_The data_
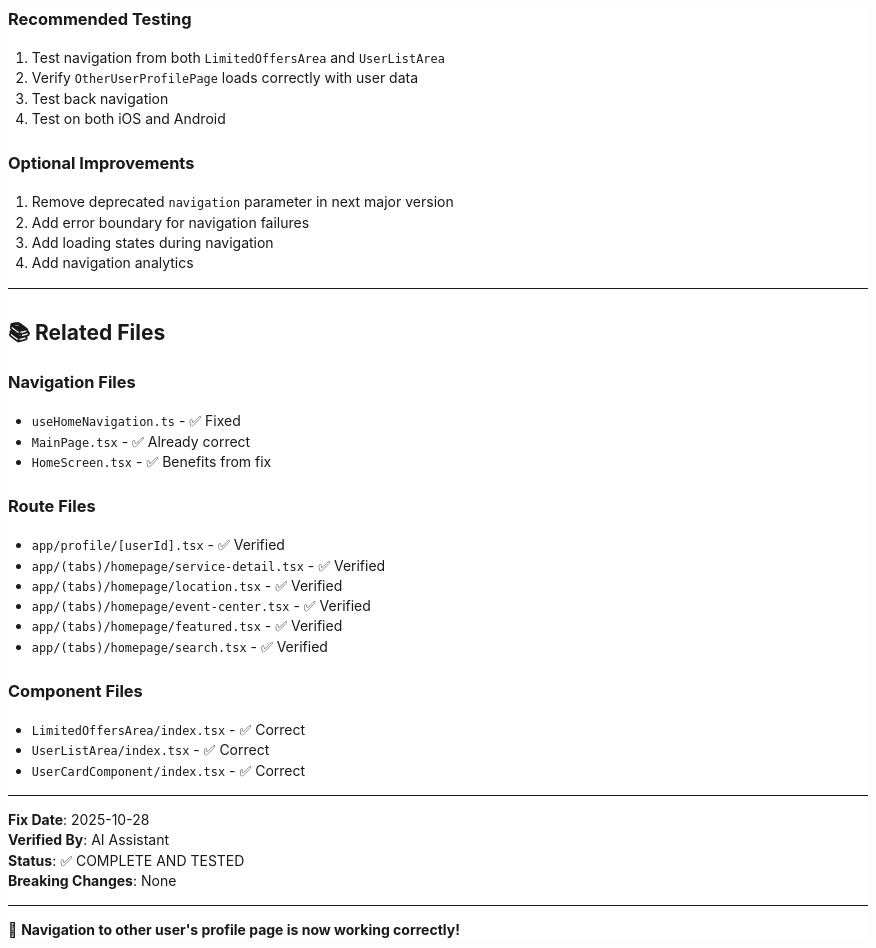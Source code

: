 ### Recommended Testing
1. Test navigation from both `LimitedOffersArea` and `UserListArea`
2. Verify `OtherUserProfilePage` loads correctly with user data
3. Test back navigation
4. Test on both iOS and Android

### Optional Improvements
1. Remove deprecated `navigation` parameter in next major version
2. Add error boundary for navigation failures
3. Add loading states during navigation
4. Add navigation analytics

---

## 📚 Related Files

### Navigation Files
- `useHomeNavigation.ts` - ✅ Fixed
- `MainPage.tsx` - ✅ Already correct
- `HomeScreen.tsx` - ✅ Benefits from fix

### Route Files
- `app/profile/[userId].tsx` - ✅ Verified
- `app/(tabs)/homepage/service-detail.tsx` - ✅ Verified
- `app/(tabs)/homepage/location.tsx` - ✅ Verified
- `app/(tabs)/homepage/event-center.tsx` - ✅ Verified
- `app/(tabs)/homepage/featured.tsx` - ✅ Verified
- `app/(tabs)/homepage/search.tsx` - ✅ Verified

### Component Files
- `LimitedOffersArea/index.tsx` - ✅ Correct
- `UserListArea/index.tsx` - ✅ Correct
- `UserCardComponent/index.tsx` - ✅ Correct

---

**Fix Date**: 2025-10-28  
**Verified By**: AI Assistant  
**Status**: ✅ COMPLETE AND TESTED  
**Breaking Changes**: None

---

🎉 **Navigation to other user's profile page is now working correctly!**

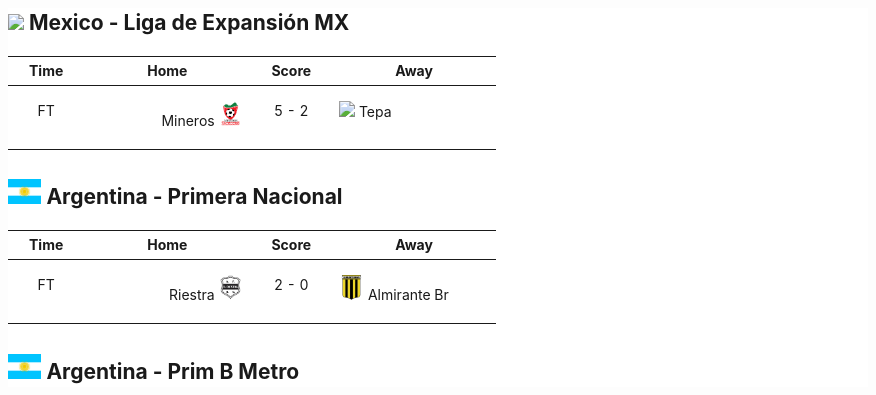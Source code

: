</div>


## <img src="/static/logos/Mexico-Liga de Expansión MX.png" height="25px"> Mexico - Liga de Expansión MX

<div align="center">

&emsp;Time&emsp; | &emsp;&emsp;&emsp;&emsp;Home&emsp;&emsp;&emsp;&emsp; | &emsp;Score&emsp; | &emsp;&emsp;&emsp;&emsp;Away&emsp;&emsp;&emsp;&emsp; |
| ------------ | ------------ | ------------ | ------------ |
| <p align="center">FT</p> | <p align="right">Mineros <img src="/static/logos/Club Deportivo Mineros de Zacatecas.png" height="25px"></p> | <p align="center">5 - 2</p> | <p align="left"><img src="/static/logos/Tepatitlán FC.png" height="25px"> Tepa</p> |
</div>


## <img src="/static/logos/Argentina-Primera Nacional.png" height="25px"> Argentina - Primera Nacional

<div align="center">

&emsp;Time&emsp; | &emsp;&emsp;&emsp;&emsp;Home&emsp;&emsp;&emsp;&emsp; | &emsp;Score&emsp; | &emsp;&emsp;&emsp;&emsp;Away&emsp;&emsp;&emsp;&emsp; |
| ------------ | ------------ | ------------ | ------------ |
| <p align="center">FT</p> | <p align="right">Riestra <img src="/static/logos/CD Riestra.png" height="25px"></p> | <p align="center">2 - 0</p> | <p align="left"><img src="/static/logos/Club Almirante Brown.png" height="25px"> Almirante Br</p> |
</div>


## <img src="/static/logos/Argentina-Prim B Metro.png" height="25px"> Argentina - Prim B Metro
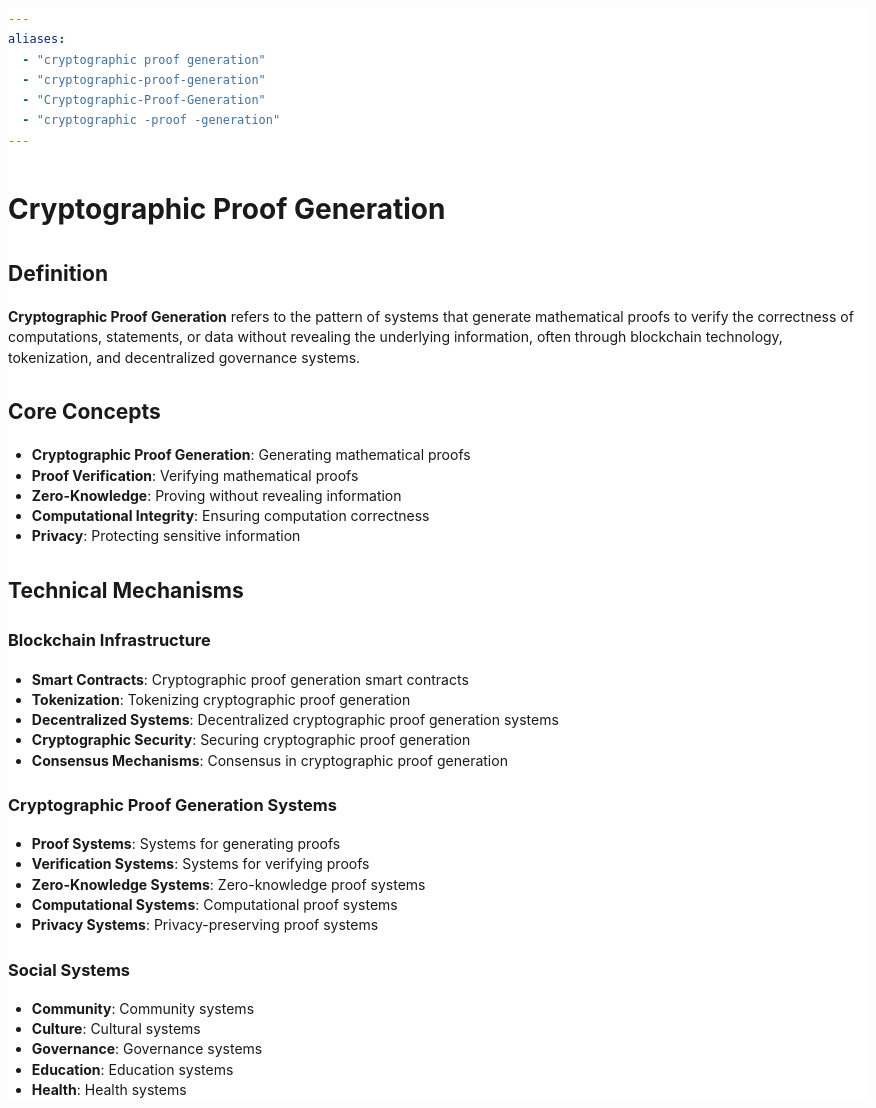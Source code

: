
 ```yaml
---
aliases:
  - "cryptographic proof generation"
  - "cryptographic-proof-generation"
  - "Cryptographic-Proof-Generation"
  - "cryptographic -proof -generation"
---
```


# Cryptographic Proof Generation

## Definition

**Cryptographic Proof Generation** refers to the pattern of systems that generate mathematical proofs to verify the correctness of computations, statements, or data without revealing the underlying information, often through blockchain technology, tokenization, and decentralized governance systems.

## Core Concepts

- **Cryptographic Proof Generation**: Generating mathematical proofs
- **Proof Verification**: Verifying mathematical proofs
- **Zero-Knowledge**: Proving without revealing information
- **Computational Integrity**: Ensuring computation correctness
- **Privacy**: Protecting sensitive information

## Technical Mechanisms

### Blockchain Infrastructure
- **Smart Contracts**: Cryptographic proof generation smart contracts
- **Tokenization**: Tokenizing cryptographic proof generation
- **Decentralized Systems**: Decentralized cryptographic proof generation systems
- **Cryptographic Security**: Securing cryptographic proof generation
- **Consensus Mechanisms**: Consensus in cryptographic proof generation

### Cryptographic Proof Generation Systems
- **Proof Systems**: Systems for generating proofs
- **Verification Systems**: Systems for verifying proofs
- **Zero-Knowledge Systems**: Zero-knowledge proof systems
- **Computational Systems**: Computational proof systems
- **Privacy Systems**: Privacy-preserving proof systems

### Social Systems
- **Community**: Community systems
- **Culture**: Cultural systems
- **Governance**: Governance systems
- **Education**: Education systems
- **Health**: Health systems
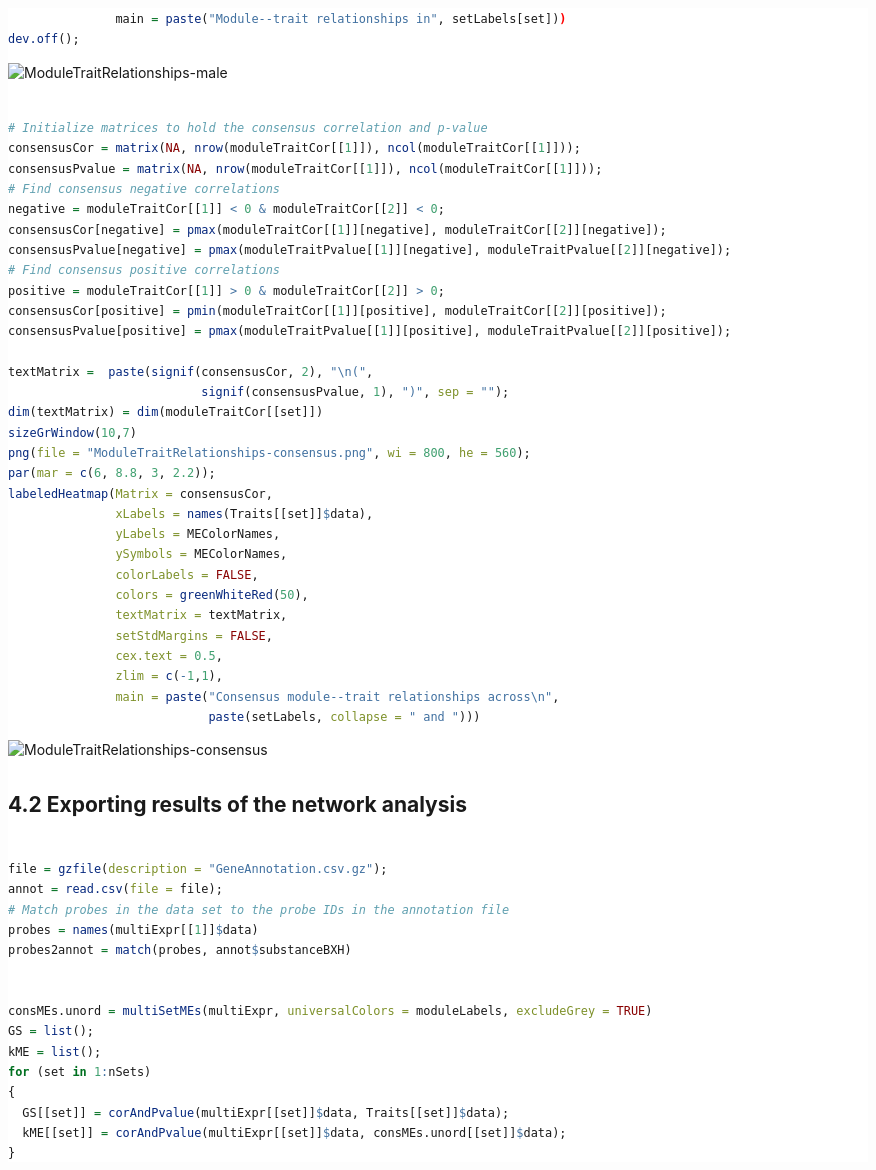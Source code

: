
 ```r
               main = paste("Module--trait relationships in", setLabels[set]))
dev.off();
```
![ModuleTraitRelationships-male](https://i.loli.net/2020/06/10/WgDs7yQpBbe4CIu.png)
```r

# Initialize matrices to hold the consensus correlation and p-value
consensusCor = matrix(NA, nrow(moduleTraitCor[[1]]), ncol(moduleTraitCor[[1]]));
consensusPvalue = matrix(NA, nrow(moduleTraitCor[[1]]), ncol(moduleTraitCor[[1]]));
# Find consensus negative correlations
negative = moduleTraitCor[[1]] < 0 & moduleTraitCor[[2]] < 0;
consensusCor[negative] = pmax(moduleTraitCor[[1]][negative], moduleTraitCor[[2]][negative]);
consensusPvalue[negative] = pmax(moduleTraitPvalue[[1]][negative], moduleTraitPvalue[[2]][negative]);
# Find consensus positive correlations
positive = moduleTraitCor[[1]] > 0 & moduleTraitCor[[2]] > 0;
consensusCor[positive] = pmin(moduleTraitCor[[1]][positive], moduleTraitCor[[2]][positive]);
consensusPvalue[positive] = pmax(moduleTraitPvalue[[1]][positive], moduleTraitPvalue[[2]][positive]);

textMatrix =  paste(signif(consensusCor, 2), "\n(",
                           signif(consensusPvalue, 1), ")", sep = "");
dim(textMatrix) = dim(moduleTraitCor[[set]])
sizeGrWindow(10,7)
png(file = "ModuleTraitRelationships-consensus.png", wi = 800, he = 560);
par(mar = c(6, 8.8, 3, 2.2));
labeledHeatmap(Matrix = consensusCor,
               xLabels = names(Traits[[set]]$data),
               yLabels = MEColorNames,
               ySymbols = MEColorNames,
               colorLabels = FALSE,
               colors = greenWhiteRed(50),
               textMatrix = textMatrix,
               setStdMargins = FALSE,
               cex.text = 0.5,
               zlim = c(-1,1),
               main = paste("Consensus module--trait relationships across\n",
                            paste(setLabels, collapse = " and ")))
```
![ModuleTraitRelationships-consensus](https://i.loli.net/2020/06/10/AYwn9aqMlbrsgST.png)


## 4.2 Exporting results of the network analysis

```r

file = gzfile(description = "GeneAnnotation.csv.gz");
annot = read.csv(file = file);
# Match probes in the data set to the probe IDs in the annotation file
probes = names(multiExpr[[1]]$data)
probes2annot = match(probes, annot$substanceBXH)


consMEs.unord = multiSetMEs(multiExpr, universalColors = moduleLabels, excludeGrey = TRUE)
GS = list();
kME = list();
for (set in 1:nSets)
{
  GS[[set]] = corAndPvalue(multiExpr[[set]]$data, Traits[[set]]$data);
  kME[[set]] = corAndPvalue(multiExpr[[set]]$data, consMEs.unord[[set]]$data);
}


```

_The problem_
Return all entries preceding this task exactly as they stand, leaving any picture out.

_Problem solution_
Source code

: ### Recommended Testing
1. Test navigation from both `LimitedOffersArea` and `UserListArea`
2. Verify `OtherUserProfilePage` loads correctly with user data
3. Test back navigation
4. Test on both iOS and Android

### Optional Improvements
1. Remove deprecated `navigation` parameter in next major version
2. Add error boundary for navigation failures
3. Add loading states during navigation
4. Add navigation analytics

---

## 📚 Related Files

### Navigation Files
- `useHomeNavigation.ts` - ✅ Fixed
- `MainPage.tsx` - ✅ Already correct
- `HomeScreen.tsx` - ✅ Benefits from fix

### Route Files
- `app/profile/[userId].tsx` - ✅ Verified
- `app/(tabs)/homepage/service-detail.tsx` - ✅ Verified
- `app/(tabs)/homepage/location.tsx` - ✅ Verified
- `app/(tabs)/homepage/event-center.tsx` - ✅ Verified
- `app/(tabs)/homepage/featured.tsx` - ✅ Verified
- `app/(tabs)/homepage/search.tsx` - ✅ Verified

### Component Files
- `LimitedOffersArea/index.tsx` - ✅ Correct
- `UserListArea/index.tsx` - ✅ Correct
- `UserCardComponent/index.tsx` - ✅ Correct

---

**Fix Date**: 2025-10-28  
**Verified By**: AI Assistant  
**Status**: ✅ COMPLETE AND TESTED  
**Breaking Changes**: None

---

🎉 **Navigation to other user's profile page is now working correctly!**

Source code

:</div>


## <img src="/static/logos/Mexico-Liga de Expansión MX.png" height="25px"> Mexico - Liga de Expansión MX

<div align="center">

&emsp;Time&emsp; | &emsp;&emsp;&emsp;&emsp;Home&emsp;&emsp;&emsp;&emsp; | &emsp;Score&emsp; | &emsp;&emsp;&emsp;&emsp;Away&emsp;&emsp;&emsp;&emsp; |
| ------------ | ------------ | ------------ | ------------ |
| <p align="center">FT</p> | <p align="right">Mineros <img src="/static/logos/Club Deportivo Mineros de Zacatecas.png" height="25px"></p> | <p align="center">5 - 2</p> | <p align="left"><img src="/static/logos/Tepatitlán FC.png" height="25px"> Tepa</p> |
</div>


## <img src="/static/logos/Argentina-Primera Nacional.png" height="25px"> Argentina - Primera Nacional

<div align="center">

&emsp;Time&emsp; | &emsp;&emsp;&emsp;&emsp;Home&emsp;&emsp;&emsp;&emsp; | &emsp;Score&emsp; | &emsp;&emsp;&emsp;&emsp;Away&emsp;&emsp;&emsp;&emsp; |
| ------------ | ------------ | ------------ | ------------ |
| <p align="center">FT</p> | <p align="right">Riestra <img src="/static/logos/CD Riestra.png" height="25px"></p> | <p align="center">2 - 0</p> | <p align="left"><img src="/static/logos/Club Almirante Brown.png" height="25px"> Almirante Br</p> |
</div>


## <img src="/static/logos/Argentina-Prim B Metro.png" height="25px"> Argentina - Prim B Metro
Source code

:
 ```yaml
---
aliases:
  - "cryptographic proof generation"
  - "cryptographic-proof-generation"
  - "Cryptographic-Proof-Generation"
  - "cryptographic -proof -generation"
---
```


# Cryptographic Proof Generation

## Definition

**Cryptographic Proof Generation** refers to the pattern of systems that generate mathematical proofs to verify the correctness of computations, statements, or data without revealing the underlying information, often through blockchain technology, tokenization, and decentralized governance systems.

## Core Concepts

- **Cryptographic Proof Generation**: Generating mathematical proofs
- **Proof Verification**: Verifying mathematical proofs
- **Zero-Knowledge**: Proving without revealing information
- **Computational Integrity**: Ensuring computation correctness
- **Privacy**: Protecting sensitive information

## Technical Mechanisms

### Blockchain Infrastructure
- **Smart Contracts**: Cryptographic proof generation smart contracts
- **Tokenization**: Tokenizing cryptographic proof generation
- **Decentralized Systems**: Decentralized cryptographic proof generation systems
- **Cryptographic Security**: Securing cryptographic proof generation
- **Consensus Mechanisms**: Consensus in cryptographic proof generation

### Cryptographic Proof Generation Systems
- **Proof Systems**: Systems for generating proofs
- **Verification Systems**: Systems for verifying proofs
- **Zero-Knowledge Systems**: Zero-knowledge proof systems
- **Computational Systems**: Computational proof systems
- **Privacy Systems**: Privacy-preserving proof systems

### Social Systems
- **Community**: Community systems
- **Culture**: Cultural systems
- **Governance**: Governance systems
- **Education**: Education systems
- **Health**: Health systems
Source code

:
 ```r
               main = paste("Module--trait relationships in", setLabels[set]))
dev.off();
```
![ModuleTraitRelationships-male](https://i.loli.net/2020/06/10/WgDs7yQpBbe4CIu.png)
```r

# Initialize matrices to hold the consensus correlation and p-value
consensusCor = matrix(NA, nrow(moduleTraitCor[[1]]), ncol(moduleTraitCor[[1]]));
consensusPvalue = matrix(NA, nrow(moduleTraitCor[[1]]), ncol(moduleTraitCor[[1]]));
# Find consensus negative correlations
negative = moduleTraitCor[[1]] < 0 & moduleTraitCor[[2]] < 0;
consensusCor[negative] = pmax(moduleTraitCor[[1]][negative], moduleTraitCor[[2]][negative]);
consensusPvalue[negative] = pmax(moduleTraitPvalue[[1]][negative], moduleTraitPvalue[[2]][negative]);
# Find consensus positive correlations
positive = moduleTraitCor[[1]] > 0 & moduleTraitCor[[2]] > 0;
consensusCor[positive] = pmin(moduleTraitCor[[1]][positive], moduleTraitCor[[2]][positive]);
consensusPvalue[positive] = pmax(moduleTraitPvalue[[1]][positive], moduleTraitPvalue[[2]][positive]);

textMatrix =  paste(signif(consensusCor, 2), "\n(",
                           signif(consensusPvalue, 1), ")", sep = "");
dim(textMatrix) = dim(moduleTraitCor[[set]])
sizeGrWindow(10,7)
png(file = "ModuleTraitRelationships-consensus.png", wi = 800, he = 560);
par(mar = c(6, 8.8, 3, 2.2));
labeledHeatmap(Matrix = consensusCor,
               xLabels = names(Traits[[set]]$data),
               yLabels = MEColorNames,
               ySymbols = MEColorNames,
               colorLabels = FALSE,
               colors = greenWhiteRed(50),
               textMatrix = textMatrix,
               setStdMargins = FALSE,
               cex.text = 0.5,
               zlim = c(-1,1),
               main = paste("Consensus module--trait relationships across\n",
                            paste(setLabels, collapse = " and ")))
```
![ModuleTraitRelationships-consensus](https://i.loli.net/2020/06/10/AYwn9aqMlbrsgST.png)


## 4.2 Exporting results of the network analysis

```r

file = gzfile(description = "GeneAnnotation.csv.gz");
annot = read.csv(file = file);
# Match probes in the data set to the probe IDs in the annotation file
probes = names(multiExpr[[1]]$data)
probes2annot = match(probes, annot$substanceBXH)


consMEs.unord = multiSetMEs(multiExpr, universalColors = moduleLabels, excludeGrey = TRUE)
GS = list();
kME = list();
for (set in 1:nSets)
{
  GS[[set]] = corAndPvalue(multiExpr[[set]]$data, Traits[[set]]$data);
  kME[[set]] = corAndPvalue(multiExpr[[set]]$data, consMEs.unord[[set]]$data);
}


```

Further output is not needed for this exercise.